▶ [EXERCISE BRIEF]:
Transcribe the listing exactly, skipping every picture.

▶ [INFORMATION SUPPLIED]:
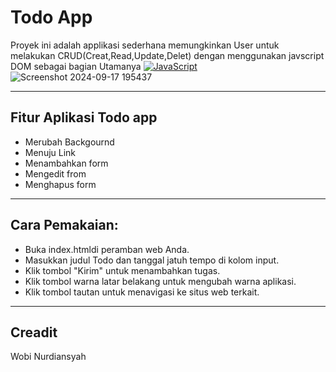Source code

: # Todo App
Proyek ini adalah applikasi sederhana memungkinkan User untuk melakukan CRUD(Creat,Read,Update,Delet) dengan menggunakan javscript DOM sebagai bagian Utamanya [![JavaScript](https://img.shields.io/badge/--F7DF1E?logo=javascript&logoColor=000)](https://www.javascript.com/)
![Screenshot 2024-09-17 195437](https://github.com/user-attachments/assets/933c77da-c595-42a7-8bfa-93bafea8f850)

***
## Fitur Aplikasi Todo app
- Merubah Backgournd
- Menuju Link
- Menambahkan form
- Mengedit from
- Menghapus form
***
## Cara Pemakaian:
- Buka index.htmldi peramban web Anda.
- Masukkan judul Todo dan tanggal jatuh tempo di kolom input.
- Klik tombol "Kirim" untuk menambahkan tugas.
- Klik tombol warna latar belakang untuk mengubah warna aplikasi.
- Klik tombol tautan untuk menavigasi ke situs web terkait.
***
## Creadit
Wobi Nurdiansyah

▶ [SOLVED EXERCISE]:
Source code

: # Todo App
Proyek ini adalah applikasi sederhana memungkinkan User untuk melakukan CRUD(Creat,Read,Update,Delet) dengan menggunakan javscript DOM sebagai bagian Utamanya [![JavaScript](https://img.shields.io/badge/--F7DF1E?logo=javascript&logoColor=000)](https://www.javascript.com/)
![Screenshot 2024-09-17 195437](https://github.com/user-attachments/assets/933c77da-c595-42a7-8bfa-93bafea8f850)

***
## Fitur Aplikasi Todo app
- Merubah Backgournd
- Menuju Link
- Menambahkan form
- Mengedit from
- Menghapus form
***
## Cara Pemakaian:
- Buka index.htmldi peramban web Anda.
- Masukkan judul Todo dan tanggal jatuh tempo di kolom input.
- Klik tombol "Kirim" untuk menambahkan tugas.
- Klik tombol warna latar belakang untuk mengubah warna aplikasi.
- Klik tombol tautan untuk menavigasi ke situs web terkait.
***
## Creadit
Wobi Nurdiansyah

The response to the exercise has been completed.